Who can repair this? Not the astronauts, the compiler and library authors. They can write posts around program language theory, defining one feature in terms of a bunch of other concepts I don’t understand yet. I need explanations by people who share my objectives, people a little bit ahead of me in the blue sky, who recently learned how to use Spray themselves. I don’t need research papers, I need StackOverflow. Blog posts, not textbooks.

This is where we need each other. As a community, we can fill this staircase. At a macro level, we scale intelligence with teaching.

Scala as a language is not enough. We don’t work in languages, especially not in the blue sky. We work in language systems, including all the libraries and tooling and all the people. The resources we create, and the personal interactions in real life and online. When we teach each other, we scale our collective intelligence, we scale our community.
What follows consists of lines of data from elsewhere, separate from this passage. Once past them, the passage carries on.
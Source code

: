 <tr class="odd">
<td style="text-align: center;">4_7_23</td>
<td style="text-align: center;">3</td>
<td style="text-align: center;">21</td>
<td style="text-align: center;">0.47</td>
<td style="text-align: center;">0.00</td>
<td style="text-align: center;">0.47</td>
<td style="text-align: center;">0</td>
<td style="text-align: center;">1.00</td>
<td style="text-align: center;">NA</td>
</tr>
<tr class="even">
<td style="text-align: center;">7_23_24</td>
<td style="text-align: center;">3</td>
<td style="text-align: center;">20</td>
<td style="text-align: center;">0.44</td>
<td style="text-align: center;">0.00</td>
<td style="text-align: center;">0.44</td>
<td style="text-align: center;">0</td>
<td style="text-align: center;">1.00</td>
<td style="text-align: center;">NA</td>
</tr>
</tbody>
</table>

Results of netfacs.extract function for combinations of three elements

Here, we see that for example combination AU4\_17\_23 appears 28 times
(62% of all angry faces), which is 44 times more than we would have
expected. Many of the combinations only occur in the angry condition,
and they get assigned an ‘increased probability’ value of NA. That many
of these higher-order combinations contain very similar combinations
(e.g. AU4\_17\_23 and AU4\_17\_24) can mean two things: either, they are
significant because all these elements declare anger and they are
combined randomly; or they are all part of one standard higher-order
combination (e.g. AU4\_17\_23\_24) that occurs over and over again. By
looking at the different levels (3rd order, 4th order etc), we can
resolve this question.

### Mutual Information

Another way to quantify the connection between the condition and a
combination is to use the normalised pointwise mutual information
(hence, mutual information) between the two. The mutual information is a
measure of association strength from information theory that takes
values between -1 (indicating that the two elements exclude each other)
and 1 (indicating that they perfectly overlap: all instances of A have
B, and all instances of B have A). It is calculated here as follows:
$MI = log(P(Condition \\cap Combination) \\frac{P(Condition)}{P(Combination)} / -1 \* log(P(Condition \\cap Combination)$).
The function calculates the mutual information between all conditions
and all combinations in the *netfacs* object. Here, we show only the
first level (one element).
Scaling the community is important, because only a large, diverse group can answer two crucial questions. To make the language and libraries great, we need to know about each feature: is this useful? and to make this staircase solid, we need to know about each source and document: is this clear?

Useful isn’t determined by the library author, but by its users. Clear isn’t determined by the writer, but by the reader. If you read the explanation of Futures on the official Scala site and you don’t get it, if you feel stupid, that is not your fault. When documentation is not clear to you, its maintainers fail. Teaching means entering the context of the learner, and starting there. It means reaching for the person a step or two down, and pulling them up to where you are.

Michael Bernstein described his three years of learning Haskell. “I tried over and over again to turn my self doubt into a pure functional program, and eventually, it clicked.”
Ouch. Not everyone has this tenacity. Not everyone has three years to spend becoming an astronaut. Teaching makes the language accessible to more people. At the same time, it makes everyone’s life easier — what might Mr Bernstein have accomplished during that year?

Scala, the language system, does not belong to Martin Odersky.  It belongs to everyone who makes Scala useful. We can each be part of this.

Ask and answer questions on StackOverflow. Blog about what you learned, especially about why it was useful.[1] Request more detail — if something is not clear to you, then it is not clear. Speak at your local user group.[2] The less type theory you understand, the more people you can help!

Publish your useful Scala code. We need examples from the blue sky. If you do, tweet about it with #blueSkyScala.

It is up to all of us to teach each other, to scale our intelligence. Then we can make use of those abstractions that Scala builds up. Then it will be a scalable language.

[1] example: Remco Beckers’s post on Option and Either and Try.
[2] example: Heather Miller’s talk compensates for bad documentation around Scala Futures.